Hello,
I am trying to save a small np array to a google cloud bucket. I am working on the google cloud in a jupyter notebook. This is the command I am using:
np.save('gs://ukb-gt/eigenvals_downsampled.npy', eigenvals)
I don’t get an error, but no file appears. The same thing happens when I try to save a plot with plt.savefig()
Thanks!
Lillian
Python can’t talk to Google storage using standard file system calls. You can use a Hail utility to do both of these:
with hl.hadoop_open('gs://ukb-gt/eigenvals_downsampled.npy', 'w') as f:
np.save(f, eigenvals)
same for plot I think.
Thanks! I think this is getting closer, but I am now getting this error:
---------------------------------------------------------------------------
TypeError Traceback (most recent call last)

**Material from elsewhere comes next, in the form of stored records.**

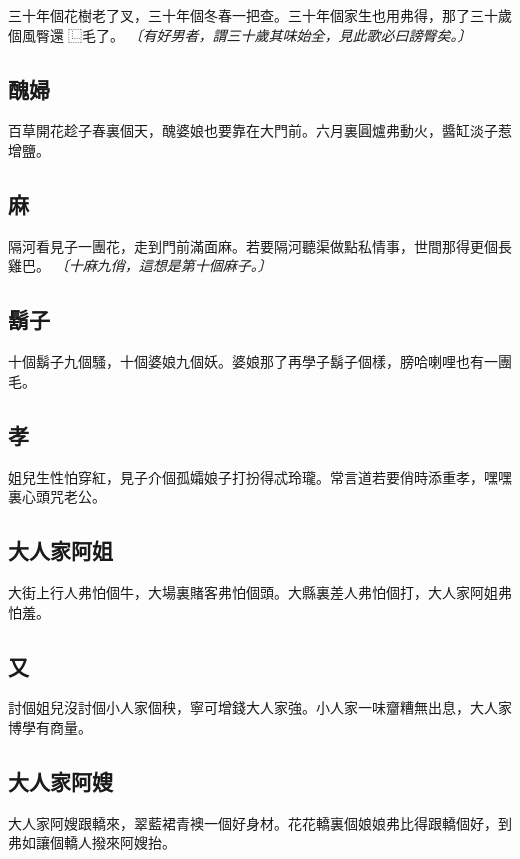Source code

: 三十年個花樹老了叉，三十年個冬春一把查。三十年個家生也用弗得，那了三十歲個風臀還𣬿⿺毛了。
\textit{〔有好男者，謂三十歲其味始全，見此歌必曰謗臀矣。〕}

\subsection*{醜婦}

百草開花趁子春裏個天，醜婆娘也要靠在大門前。六月裏圓爐弗動火，醬缸淡子惹增鹽。

\subsection*{麻}

隔河看見子一團花，走到門前滿面麻。若要隔河聽渠做點私情事，世間那得更個長雞巴。
\textit{〔十麻九俏，這想是第十個麻子。〕}

\subsection*{鬍子}

十個鬍子九個騷，十個婆娘九個妖。婆娘那了再學子鬍子個樣，膀哈喇哩也有一團毛。

\subsection*{孝}

姐兒生性怕穿紅，見子介個孤孀娘子打扮得忒玲瓏。常言道若要俏時添重孝，嘿嘿裏心頭咒老公。

\subsection*{大人家阿姐}

大街上行人弗怕個牛，大場裏賭客弗怕個頭。大縣裏差人弗怕個打，大人家阿姐弗怕羞。

\subsection*{又}

討個姐兒沒討個小人家個秧，寧可增錢大人家強。小人家一味齏糟無出息，大人家博學有商量。

\subsection*{大人家阿嫂}

大人家阿嫂跟轎來，翠藍裙青襖一個好身材。花花轎裏個娘娘弗比得跟轎個好，到弗如讓個轎人撥來阿嫂抬。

<ipython-input-11-b1250ed90190> in <module>
1 with hl.hadoop_open('gs://ukb-gt/eigenvals_downsampled.npy') as f:
----> 2 np.save(f, eigenvals)
<__array_function__ internals> in save(*args, **kwargs)

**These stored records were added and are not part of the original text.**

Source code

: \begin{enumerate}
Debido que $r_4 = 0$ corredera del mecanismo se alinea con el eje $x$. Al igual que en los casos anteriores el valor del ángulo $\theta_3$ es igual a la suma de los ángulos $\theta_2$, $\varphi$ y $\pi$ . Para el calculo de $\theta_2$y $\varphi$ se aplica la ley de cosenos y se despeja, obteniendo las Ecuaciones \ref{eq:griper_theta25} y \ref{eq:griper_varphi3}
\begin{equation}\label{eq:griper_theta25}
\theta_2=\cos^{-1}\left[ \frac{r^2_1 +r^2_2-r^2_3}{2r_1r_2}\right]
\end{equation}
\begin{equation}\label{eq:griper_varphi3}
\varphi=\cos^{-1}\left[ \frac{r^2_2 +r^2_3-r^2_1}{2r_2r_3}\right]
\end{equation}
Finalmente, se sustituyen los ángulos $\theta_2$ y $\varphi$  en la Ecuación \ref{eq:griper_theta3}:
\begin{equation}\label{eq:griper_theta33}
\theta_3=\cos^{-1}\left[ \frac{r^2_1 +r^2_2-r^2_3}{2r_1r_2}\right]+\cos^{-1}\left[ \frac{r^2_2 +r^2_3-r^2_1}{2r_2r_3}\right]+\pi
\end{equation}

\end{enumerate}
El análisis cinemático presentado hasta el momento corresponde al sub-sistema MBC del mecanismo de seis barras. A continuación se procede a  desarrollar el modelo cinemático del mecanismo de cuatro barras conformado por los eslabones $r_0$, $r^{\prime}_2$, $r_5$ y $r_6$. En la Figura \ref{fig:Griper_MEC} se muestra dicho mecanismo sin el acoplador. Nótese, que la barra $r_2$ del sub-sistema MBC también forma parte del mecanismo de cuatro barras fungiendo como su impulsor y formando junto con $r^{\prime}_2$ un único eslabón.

/opt/conda/miniconda3/lib/python3.6/site-packages/numpy/lib/npyio.py in save(file, arr, allow_pickle, fix_imports)
551 arr = np.asanyarray(arr)
552 format.write_array(fid, arr, allow_pickle=allow_pickle,
--> 553 pickle_kwargs=pickle_kwargs)
554 finally:
555 if own_fid:
/opt/conda/miniconda3/lib/python3.6/site-packages/numpy/lib/format.py in write_array(fp, array, version, allow_pickle, pickle_kwargs)
658 """
659 _check_version(version)
--> 660 _write_array_header(fp, header_data_from_array_1_0(array), version)
661
662 if array.itemsize == 0:
/opt/conda/miniconda3/lib/python3.6/site-packages/numpy/lib/format.py in _write_array_header(fp, d, version)
432 else:
433 header = _wrap_header(header, version)
--> 434 fp.write(header)
435
436 def write_array_header_1_0(fp, d):
TypeError: write() argument must be str, not bytes
numpy might not support arbitrary file-like objects correctly, actually. Another option is to save to the local directory on the driver node and copy:
np.save('/tmp/some_file', ...)
hl.hadoop_copy('file:///tmp/some_file', 'gs://foo/bar')
I think it is having trouble because np.save saves it as a binary file. I used this code instead and it worked!
with hl.hadoop_open('gs://ukb-gt/eigenvals_downsampled.txt', 'w') as f:
#np.save(f, eigenvals)
np.savetxt(f, eigenvals)
You can use 'wb'
instead of 'w'
to open a file in binary-writing mode.
1 Like
Awesome, both worked, thanks so much!